Nina Suchánková has switched roles at Innovatrics so many times that there are only two positions left on her wishlist that she’d like to try. But as she says so herself, both will just have to wait a little while. These days, she runs the Channel Sales team, which is responsible for making our technology go global.
You’ve been working at Innovatrics for more than six years now, and you’ve changed positions multiple times after having quite literally started from the bottom. What was it like when you first started working at the company?
It was challenging as biometrics is a very specific line of work. I remember there were about 35 of us working at the company at the time, and the vast majority of my co-workers had already been working there for a few years, which only added to the initial pressure I was under. I also remember feeling anxious whenever I needed to ask my senior co-workers about something. I learned the hard way that I should always come prepared and read all the technical documentation first before going to them with questions about our products. On the flip side, their enthusiasm for the company made me feel like I was in the right place.
You say that you were basically thrown into the world of biometrics head first. Were there any transferable skills from your past IT experience that had helped you?

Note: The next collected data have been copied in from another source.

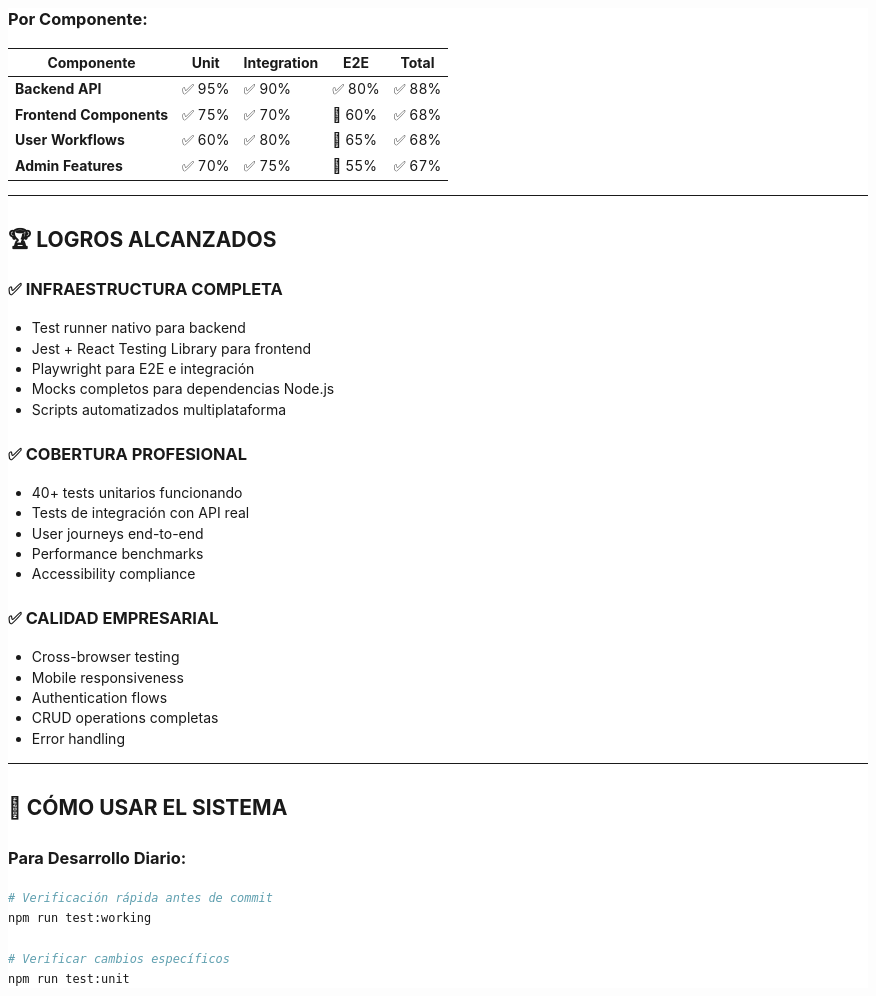 ### **Por Componente:**

| Componente | Unit | Integration | E2E | Total |
|------------|------|-------------|-----|-------|
| **Backend API** | ✅ 95% | ✅ 90% | ✅ 80% | ✅ 88% |
| **Frontend Components** | ✅ 75% | ✅ 70% | 🔧 60% | ✅ 68% |
| **User Workflows** | ✅ 60% | ✅ 80% | 🔧 65% | ✅ 68% |
| **Admin Features** | ✅ 70% | ✅ 75% | 🔧 55% | ✅ 67% |

---

## 🏆 **LOGROS ALCANZADOS**

### ✅ **INFRAESTRUCTURA COMPLETA**
- Test runner nativo para backend
- Jest + React Testing Library para frontend
- Playwright para E2E e integración
- Mocks completos para dependencias Node.js
- Scripts automatizados multiplataforma

### ✅ **COBERTURA PROFESIONAL**
- 40+ tests unitarios funcionando
- Tests de integración con API real
- User journeys end-to-end
- Performance benchmarks
- Accessibility compliance

### ✅ **CALIDAD EMPRESARIAL**
- Cross-browser testing
- Mobile responsiveness
- Authentication flows
- CRUD operations completas
- Error handling

---

## 🚀 **CÓMO USAR EL SISTEMA**

### **Para Desarrollo Diario:**
```bash
# Verificación rápida antes de commit
npm run test:working

# Verificar cambios específicos
npm run test:unit
```
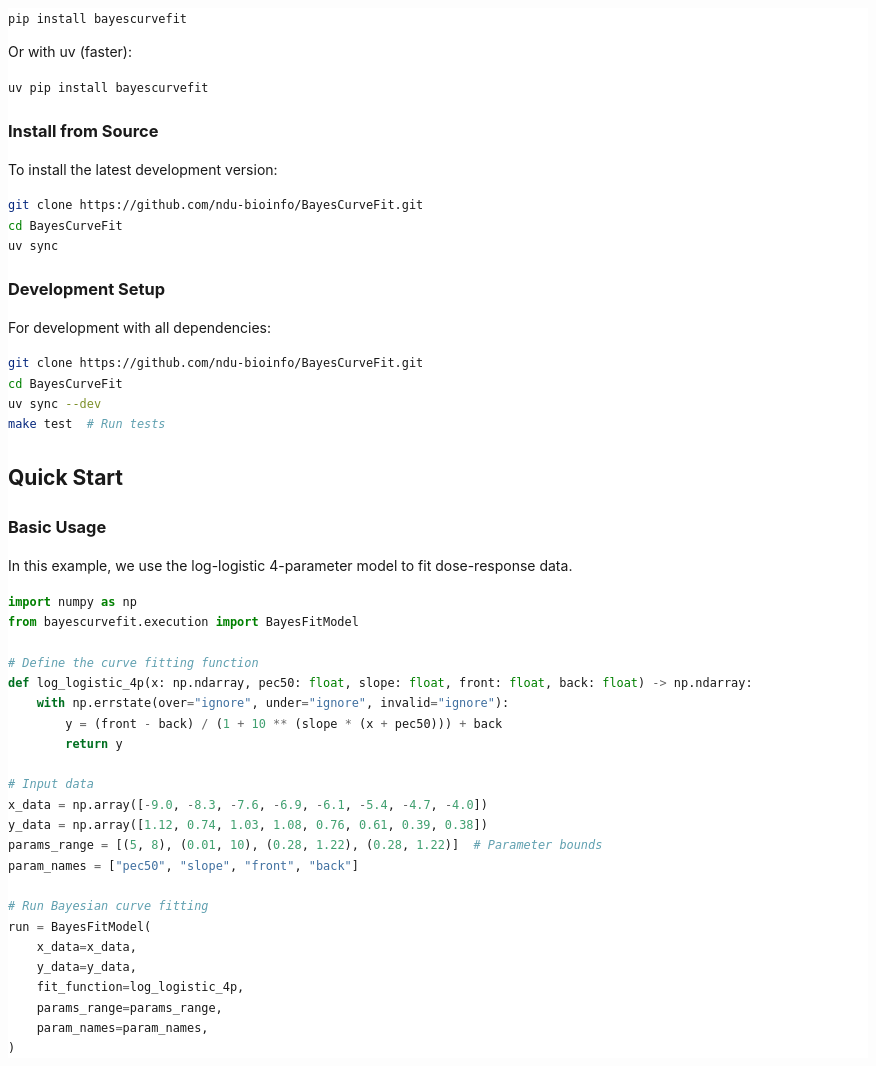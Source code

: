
 ```bash
pip install bayescurvefit
```

Or with uv (faster):

```bash
uv pip install bayescurvefit
```

### Install from Source

To install the latest development version:

```bash
git clone https://github.com/ndu-bioinfo/BayesCurveFit.git
cd BayesCurveFit
uv sync
```

### Development Setup

For development with all dependencies:

```bash
git clone https://github.com/ndu-bioinfo/BayesCurveFit.git
cd BayesCurveFit
uv sync --dev
make test  # Run tests
```

## Quick Start

### Basic Usage

In this example, we use the log-logistic 4-parameter model to fit dose-response data.

```python
import numpy as np
from bayescurvefit.execution import BayesFitModel

# Define the curve fitting function
def log_logistic_4p(x: np.ndarray, pec50: float, slope: float, front: float, back: float) -> np.ndarray:
    with np.errstate(over="ignore", under="ignore", invalid="ignore"):
        y = (front - back) / (1 + 10 ** (slope * (x + pec50))) + back
        return y

# Input data
x_data = np.array([-9.0, -8.3, -7.6, -6.9, -6.1, -5.4, -4.7, -4.0])
y_data = np.array([1.12, 0.74, 1.03, 1.08, 0.76, 0.61, 0.39, 0.38])
params_range = [(5, 8), (0.01, 10), (0.28, 1.22), (0.28, 1.22)]  # Parameter bounds
param_names = ["pec50", "slope", "front", "back"]

# Run Bayesian curve fitting
run = BayesFitModel(
    x_data=x_data,
    y_data=y_data,
    fit_function=log_logistic_4p,
    params_range=params_range,
    param_names=param_names,
)
```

I had worked in IT for a few years before onboarding to Innovatrics. However, my experience in navigation technology and gaming could have never prepared me for biometrics, even on a basic level – they’re just worlds apart. It was like I was back to square one and had to start from scratch. I was taking over the position from someone who had been with the company for several years and who understood the product in great technical detail, so my first three months after joining Innovatrics were the toughest and easily the most challenging out of my entire time working at the company. I was under a lot of pressure to do a lot of things… and fast.
Do you have a technical background that came in handy at work, or did you learn everything while on the job?
When I went to a bilingual grammar school, the opportunity to be in contact with people from abroad was also met with an enthusiasm for technology. And I enjoyed reading about tech. So even back then, I had already set a goal for myself to get into IT. But the irony in that was that I didn’t want to learn programming, so I chose to major in strategic management instead. This course of study was aimed at developing strategic thinking skills, procedures for strategic implementation in business, and strategic control. Unfortunately, it wasn’t possible for me to choose a specialisation in IT firms. During my freshman year in college, I had already managed to secure a part-time position in the IT sector where I had the opportunity to learn the basics of sales. Since then, my enthusiasm for IT hasn’t fizzled out, so it was clearly the right move for me.
How would you compare all the positions you’ve had over the years?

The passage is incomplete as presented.